A la mentira tenemos que desterrarla de nuestras vidas. Porque es precisamente a partir de ella, de las palabras vanas, de la falta de consideración y de respeto hacia el otro, de donde surge la desconfianza que marca el tono de las relaciones en la sociedad actual, en la que ya nadie espera nada de nadie, hastiados como estamos de promesas y de palabras deslumbradoras a las que alguna vez estuvimos sujetos y expectantes, pero que jamás se cumplieron.
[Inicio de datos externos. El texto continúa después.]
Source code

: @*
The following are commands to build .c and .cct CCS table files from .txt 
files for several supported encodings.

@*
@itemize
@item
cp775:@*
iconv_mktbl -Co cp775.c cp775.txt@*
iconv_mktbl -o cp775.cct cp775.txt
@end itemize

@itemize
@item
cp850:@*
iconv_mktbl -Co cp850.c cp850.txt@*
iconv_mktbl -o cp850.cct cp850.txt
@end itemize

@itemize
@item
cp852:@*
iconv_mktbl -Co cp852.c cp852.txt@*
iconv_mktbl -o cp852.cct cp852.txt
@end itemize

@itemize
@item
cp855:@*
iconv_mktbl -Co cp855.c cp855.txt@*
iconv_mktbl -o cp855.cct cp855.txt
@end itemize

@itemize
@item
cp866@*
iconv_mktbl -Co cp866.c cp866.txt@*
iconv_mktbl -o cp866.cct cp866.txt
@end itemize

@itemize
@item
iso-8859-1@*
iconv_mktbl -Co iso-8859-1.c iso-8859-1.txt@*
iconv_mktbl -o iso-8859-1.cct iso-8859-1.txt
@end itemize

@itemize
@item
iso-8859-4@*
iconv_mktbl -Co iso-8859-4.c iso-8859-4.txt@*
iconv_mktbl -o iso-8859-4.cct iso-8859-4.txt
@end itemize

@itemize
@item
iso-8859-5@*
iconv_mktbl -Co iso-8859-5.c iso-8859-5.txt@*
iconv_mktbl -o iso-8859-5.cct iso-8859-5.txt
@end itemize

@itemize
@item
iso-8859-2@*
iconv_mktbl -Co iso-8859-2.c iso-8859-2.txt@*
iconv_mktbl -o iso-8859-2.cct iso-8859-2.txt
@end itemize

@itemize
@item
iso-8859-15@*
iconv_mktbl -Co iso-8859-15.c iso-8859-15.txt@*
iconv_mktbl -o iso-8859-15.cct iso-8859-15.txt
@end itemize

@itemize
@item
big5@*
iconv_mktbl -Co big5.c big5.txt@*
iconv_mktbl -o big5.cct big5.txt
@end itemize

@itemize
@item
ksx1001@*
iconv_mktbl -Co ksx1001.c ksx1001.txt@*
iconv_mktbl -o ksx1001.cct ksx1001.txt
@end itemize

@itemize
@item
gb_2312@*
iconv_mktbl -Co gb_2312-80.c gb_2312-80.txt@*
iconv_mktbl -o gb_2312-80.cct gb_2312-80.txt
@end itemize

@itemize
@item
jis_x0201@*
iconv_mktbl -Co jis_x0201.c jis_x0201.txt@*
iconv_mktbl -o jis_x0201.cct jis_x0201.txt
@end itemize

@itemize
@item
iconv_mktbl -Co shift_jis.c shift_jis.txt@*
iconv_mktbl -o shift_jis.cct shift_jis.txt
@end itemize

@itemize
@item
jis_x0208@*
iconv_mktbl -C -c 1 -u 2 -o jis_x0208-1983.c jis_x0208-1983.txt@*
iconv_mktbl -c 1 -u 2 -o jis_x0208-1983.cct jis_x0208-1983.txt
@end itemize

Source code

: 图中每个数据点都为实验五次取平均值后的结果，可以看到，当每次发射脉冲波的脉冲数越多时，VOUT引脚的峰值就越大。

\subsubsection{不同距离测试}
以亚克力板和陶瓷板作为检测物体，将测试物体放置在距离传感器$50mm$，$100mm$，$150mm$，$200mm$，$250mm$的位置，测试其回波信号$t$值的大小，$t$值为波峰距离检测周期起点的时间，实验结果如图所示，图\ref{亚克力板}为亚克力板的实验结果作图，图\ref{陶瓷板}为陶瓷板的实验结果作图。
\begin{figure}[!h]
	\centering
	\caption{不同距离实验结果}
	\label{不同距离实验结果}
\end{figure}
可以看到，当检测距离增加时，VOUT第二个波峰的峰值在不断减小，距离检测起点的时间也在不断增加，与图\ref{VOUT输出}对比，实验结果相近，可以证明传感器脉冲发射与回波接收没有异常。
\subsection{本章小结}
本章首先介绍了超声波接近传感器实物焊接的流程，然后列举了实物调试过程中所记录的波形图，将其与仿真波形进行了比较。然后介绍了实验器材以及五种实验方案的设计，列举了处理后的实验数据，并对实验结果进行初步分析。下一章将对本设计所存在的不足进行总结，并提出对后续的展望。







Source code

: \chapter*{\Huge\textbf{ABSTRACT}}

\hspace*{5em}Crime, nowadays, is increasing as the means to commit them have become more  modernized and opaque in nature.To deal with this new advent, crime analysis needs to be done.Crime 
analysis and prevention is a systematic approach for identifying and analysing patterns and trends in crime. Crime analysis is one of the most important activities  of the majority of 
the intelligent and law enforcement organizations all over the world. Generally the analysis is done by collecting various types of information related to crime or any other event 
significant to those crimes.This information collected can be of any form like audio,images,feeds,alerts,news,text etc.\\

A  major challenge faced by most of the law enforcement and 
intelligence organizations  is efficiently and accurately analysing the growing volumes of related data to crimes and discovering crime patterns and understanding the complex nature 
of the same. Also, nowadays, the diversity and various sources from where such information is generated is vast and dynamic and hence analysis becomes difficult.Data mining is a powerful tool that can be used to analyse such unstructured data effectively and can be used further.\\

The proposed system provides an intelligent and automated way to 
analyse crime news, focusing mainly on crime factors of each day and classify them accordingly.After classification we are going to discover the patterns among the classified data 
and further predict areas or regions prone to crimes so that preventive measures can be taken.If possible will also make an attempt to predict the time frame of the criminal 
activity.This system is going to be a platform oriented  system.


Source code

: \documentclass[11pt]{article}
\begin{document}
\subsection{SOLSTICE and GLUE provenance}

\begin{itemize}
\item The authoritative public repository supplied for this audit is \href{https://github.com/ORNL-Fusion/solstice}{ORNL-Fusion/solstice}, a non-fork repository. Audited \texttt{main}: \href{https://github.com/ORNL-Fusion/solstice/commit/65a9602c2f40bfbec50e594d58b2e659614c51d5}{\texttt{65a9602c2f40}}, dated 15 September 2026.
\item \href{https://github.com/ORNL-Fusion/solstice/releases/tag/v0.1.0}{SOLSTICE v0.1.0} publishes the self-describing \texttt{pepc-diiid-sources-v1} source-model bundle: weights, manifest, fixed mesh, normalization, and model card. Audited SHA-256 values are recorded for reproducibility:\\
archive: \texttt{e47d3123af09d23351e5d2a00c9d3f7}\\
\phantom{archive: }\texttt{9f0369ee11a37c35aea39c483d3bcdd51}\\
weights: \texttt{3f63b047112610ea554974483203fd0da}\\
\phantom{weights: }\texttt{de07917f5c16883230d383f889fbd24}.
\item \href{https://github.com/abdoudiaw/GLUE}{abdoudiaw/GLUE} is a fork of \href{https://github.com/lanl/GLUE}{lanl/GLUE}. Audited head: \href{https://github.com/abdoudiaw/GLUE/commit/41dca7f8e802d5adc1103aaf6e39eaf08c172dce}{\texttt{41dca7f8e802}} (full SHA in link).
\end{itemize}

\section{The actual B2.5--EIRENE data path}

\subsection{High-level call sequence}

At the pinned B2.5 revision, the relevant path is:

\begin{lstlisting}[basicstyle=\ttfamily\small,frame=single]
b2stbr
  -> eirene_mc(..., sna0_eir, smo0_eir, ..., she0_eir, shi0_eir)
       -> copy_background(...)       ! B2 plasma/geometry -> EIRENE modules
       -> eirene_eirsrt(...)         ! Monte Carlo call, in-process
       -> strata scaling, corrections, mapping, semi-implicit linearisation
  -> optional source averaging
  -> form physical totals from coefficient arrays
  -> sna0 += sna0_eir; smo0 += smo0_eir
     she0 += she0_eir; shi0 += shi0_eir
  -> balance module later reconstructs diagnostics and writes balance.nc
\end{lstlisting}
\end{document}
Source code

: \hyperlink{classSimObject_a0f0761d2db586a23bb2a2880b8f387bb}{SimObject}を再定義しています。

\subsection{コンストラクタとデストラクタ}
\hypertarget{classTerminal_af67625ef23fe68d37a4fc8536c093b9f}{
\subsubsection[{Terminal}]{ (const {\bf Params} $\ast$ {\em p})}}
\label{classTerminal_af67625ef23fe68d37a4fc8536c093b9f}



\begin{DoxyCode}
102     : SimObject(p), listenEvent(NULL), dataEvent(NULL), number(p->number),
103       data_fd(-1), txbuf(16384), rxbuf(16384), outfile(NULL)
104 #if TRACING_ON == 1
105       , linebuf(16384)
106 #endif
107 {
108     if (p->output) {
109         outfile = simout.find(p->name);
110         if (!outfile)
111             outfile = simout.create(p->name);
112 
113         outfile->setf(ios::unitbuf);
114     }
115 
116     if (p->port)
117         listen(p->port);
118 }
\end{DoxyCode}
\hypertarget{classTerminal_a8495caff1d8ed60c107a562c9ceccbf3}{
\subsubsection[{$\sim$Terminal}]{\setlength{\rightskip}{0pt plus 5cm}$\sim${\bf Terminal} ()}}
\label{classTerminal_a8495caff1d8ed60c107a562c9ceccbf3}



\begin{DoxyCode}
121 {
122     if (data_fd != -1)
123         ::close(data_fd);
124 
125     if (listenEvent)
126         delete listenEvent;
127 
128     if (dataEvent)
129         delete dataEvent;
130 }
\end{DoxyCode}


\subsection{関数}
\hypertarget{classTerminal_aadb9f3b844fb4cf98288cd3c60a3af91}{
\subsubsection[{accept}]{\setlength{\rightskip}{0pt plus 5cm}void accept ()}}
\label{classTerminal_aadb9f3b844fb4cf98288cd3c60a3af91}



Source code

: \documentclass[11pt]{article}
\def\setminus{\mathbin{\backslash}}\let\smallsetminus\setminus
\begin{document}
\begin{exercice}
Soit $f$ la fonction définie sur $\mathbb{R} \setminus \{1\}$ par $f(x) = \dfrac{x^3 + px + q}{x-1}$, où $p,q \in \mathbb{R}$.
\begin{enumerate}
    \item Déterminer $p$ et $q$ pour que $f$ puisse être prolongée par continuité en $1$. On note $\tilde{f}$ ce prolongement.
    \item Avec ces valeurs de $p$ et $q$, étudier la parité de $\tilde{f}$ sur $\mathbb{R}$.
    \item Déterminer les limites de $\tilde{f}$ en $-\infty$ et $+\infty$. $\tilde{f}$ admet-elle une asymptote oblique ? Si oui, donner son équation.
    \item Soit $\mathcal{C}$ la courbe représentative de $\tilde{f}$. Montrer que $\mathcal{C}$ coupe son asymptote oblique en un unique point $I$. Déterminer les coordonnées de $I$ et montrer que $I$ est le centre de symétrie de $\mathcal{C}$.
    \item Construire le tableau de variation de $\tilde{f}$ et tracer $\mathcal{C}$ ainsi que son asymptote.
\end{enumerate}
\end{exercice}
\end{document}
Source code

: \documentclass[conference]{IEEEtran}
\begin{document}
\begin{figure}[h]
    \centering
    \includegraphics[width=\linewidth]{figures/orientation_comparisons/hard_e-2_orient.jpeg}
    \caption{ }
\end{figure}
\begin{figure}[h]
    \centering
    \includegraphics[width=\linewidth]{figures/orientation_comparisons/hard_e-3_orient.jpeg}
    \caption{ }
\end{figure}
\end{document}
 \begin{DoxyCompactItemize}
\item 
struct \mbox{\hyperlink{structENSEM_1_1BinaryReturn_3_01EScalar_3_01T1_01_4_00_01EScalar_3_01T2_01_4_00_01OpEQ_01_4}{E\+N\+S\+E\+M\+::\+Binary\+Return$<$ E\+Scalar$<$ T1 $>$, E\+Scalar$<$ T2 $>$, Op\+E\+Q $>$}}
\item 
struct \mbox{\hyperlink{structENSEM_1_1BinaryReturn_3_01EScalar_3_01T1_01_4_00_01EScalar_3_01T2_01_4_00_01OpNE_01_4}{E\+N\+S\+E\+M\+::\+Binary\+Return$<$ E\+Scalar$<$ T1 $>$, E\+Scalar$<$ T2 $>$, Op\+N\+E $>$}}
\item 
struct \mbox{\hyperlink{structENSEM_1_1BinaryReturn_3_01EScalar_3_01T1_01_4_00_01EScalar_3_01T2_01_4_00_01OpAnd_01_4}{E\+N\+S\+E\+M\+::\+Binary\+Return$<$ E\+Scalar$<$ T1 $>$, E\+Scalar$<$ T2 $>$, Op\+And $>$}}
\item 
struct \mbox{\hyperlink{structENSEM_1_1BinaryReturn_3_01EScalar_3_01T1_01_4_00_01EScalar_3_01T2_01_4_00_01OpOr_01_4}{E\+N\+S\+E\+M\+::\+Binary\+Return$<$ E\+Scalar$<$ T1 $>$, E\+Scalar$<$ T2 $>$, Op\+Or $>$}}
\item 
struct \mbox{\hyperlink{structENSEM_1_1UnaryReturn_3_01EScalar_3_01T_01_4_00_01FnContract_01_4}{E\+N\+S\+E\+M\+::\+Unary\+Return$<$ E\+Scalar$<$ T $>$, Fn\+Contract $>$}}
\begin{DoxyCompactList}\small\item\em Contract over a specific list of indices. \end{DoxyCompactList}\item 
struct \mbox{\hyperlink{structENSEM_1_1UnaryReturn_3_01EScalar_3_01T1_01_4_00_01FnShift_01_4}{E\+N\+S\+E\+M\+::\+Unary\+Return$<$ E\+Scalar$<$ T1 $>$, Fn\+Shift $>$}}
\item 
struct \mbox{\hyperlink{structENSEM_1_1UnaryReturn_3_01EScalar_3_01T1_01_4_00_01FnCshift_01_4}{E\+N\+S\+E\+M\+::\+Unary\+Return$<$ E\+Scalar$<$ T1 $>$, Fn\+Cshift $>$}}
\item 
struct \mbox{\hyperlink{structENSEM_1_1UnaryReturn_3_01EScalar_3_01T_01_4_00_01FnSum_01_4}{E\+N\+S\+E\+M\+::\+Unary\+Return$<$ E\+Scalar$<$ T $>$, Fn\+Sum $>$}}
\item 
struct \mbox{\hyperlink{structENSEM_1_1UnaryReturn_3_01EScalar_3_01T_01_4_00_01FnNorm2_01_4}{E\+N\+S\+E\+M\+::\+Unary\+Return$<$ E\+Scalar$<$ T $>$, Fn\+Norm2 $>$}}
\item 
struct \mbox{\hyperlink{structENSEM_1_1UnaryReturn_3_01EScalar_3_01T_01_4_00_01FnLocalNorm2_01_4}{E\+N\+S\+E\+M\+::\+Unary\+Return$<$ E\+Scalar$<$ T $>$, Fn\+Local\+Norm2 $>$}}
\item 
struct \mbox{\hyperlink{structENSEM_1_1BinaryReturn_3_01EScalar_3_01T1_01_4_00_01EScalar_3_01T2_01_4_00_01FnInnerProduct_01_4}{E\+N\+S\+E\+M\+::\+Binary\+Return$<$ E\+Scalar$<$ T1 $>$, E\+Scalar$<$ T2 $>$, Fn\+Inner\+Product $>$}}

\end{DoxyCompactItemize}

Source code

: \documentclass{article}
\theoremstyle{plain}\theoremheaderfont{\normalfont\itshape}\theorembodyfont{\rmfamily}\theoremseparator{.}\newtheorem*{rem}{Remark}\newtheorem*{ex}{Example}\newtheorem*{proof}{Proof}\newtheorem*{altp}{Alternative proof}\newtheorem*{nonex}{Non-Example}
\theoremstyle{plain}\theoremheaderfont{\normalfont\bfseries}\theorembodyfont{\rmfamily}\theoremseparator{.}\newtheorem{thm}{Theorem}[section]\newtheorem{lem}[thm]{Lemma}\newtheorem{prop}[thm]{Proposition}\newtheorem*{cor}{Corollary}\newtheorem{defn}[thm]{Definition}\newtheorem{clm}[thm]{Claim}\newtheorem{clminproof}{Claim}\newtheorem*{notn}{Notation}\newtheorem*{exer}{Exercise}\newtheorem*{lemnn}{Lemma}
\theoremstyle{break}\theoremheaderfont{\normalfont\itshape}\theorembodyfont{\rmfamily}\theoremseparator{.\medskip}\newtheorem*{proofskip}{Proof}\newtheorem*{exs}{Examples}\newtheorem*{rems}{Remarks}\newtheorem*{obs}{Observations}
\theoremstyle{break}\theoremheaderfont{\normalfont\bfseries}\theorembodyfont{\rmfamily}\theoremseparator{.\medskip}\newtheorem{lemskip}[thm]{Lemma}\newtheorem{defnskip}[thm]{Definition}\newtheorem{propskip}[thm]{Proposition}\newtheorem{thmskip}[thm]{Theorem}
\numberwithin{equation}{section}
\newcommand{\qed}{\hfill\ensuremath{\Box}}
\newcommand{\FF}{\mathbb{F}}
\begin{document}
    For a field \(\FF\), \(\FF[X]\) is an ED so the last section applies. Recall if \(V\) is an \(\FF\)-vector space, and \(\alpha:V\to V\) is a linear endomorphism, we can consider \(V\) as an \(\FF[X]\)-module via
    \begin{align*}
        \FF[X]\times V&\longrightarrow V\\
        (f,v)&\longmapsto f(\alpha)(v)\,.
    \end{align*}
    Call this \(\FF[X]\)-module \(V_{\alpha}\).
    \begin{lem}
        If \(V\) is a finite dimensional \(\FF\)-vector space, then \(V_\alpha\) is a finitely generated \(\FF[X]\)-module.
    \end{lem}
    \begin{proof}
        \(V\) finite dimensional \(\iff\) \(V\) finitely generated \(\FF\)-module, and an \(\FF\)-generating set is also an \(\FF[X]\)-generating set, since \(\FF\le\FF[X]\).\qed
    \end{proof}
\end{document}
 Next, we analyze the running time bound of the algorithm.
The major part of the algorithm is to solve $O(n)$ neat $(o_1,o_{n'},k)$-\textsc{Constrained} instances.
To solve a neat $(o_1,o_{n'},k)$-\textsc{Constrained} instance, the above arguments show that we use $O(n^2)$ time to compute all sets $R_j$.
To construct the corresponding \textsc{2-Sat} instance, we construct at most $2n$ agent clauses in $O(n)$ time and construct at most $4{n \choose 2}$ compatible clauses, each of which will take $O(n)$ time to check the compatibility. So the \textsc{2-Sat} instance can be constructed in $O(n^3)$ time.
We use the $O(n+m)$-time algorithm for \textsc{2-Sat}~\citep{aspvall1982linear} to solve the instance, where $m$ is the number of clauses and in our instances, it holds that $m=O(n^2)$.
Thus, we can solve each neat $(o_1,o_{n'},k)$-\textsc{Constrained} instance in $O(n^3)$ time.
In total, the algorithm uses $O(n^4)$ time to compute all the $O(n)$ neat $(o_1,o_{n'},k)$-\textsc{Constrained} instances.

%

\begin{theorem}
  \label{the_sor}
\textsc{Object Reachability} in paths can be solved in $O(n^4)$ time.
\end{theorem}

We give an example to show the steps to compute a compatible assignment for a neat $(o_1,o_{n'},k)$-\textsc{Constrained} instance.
Aunque el utilitarismo impone la mendacidad en función de la conveniencia inmediata, ésta no marcaría el tono de nuestras relaciones ni tendrá la última palabra en nuestras vidas, si nos decidimos a ser veraces y la rechazamos de plano en nuestro fuero interno y en nuestra conducta.

Por ello, convendría mucho -como primer paso-, aprender a ser más discretos en lo personal; y, en lo concerniente al trato con los demás, aún más respetuosos. Es decir, a evitar hacer promesas, y aún a no hacerlas, sino únicamente cuando por la gravedad o sacralidad del asunto en cuestión así corresponda.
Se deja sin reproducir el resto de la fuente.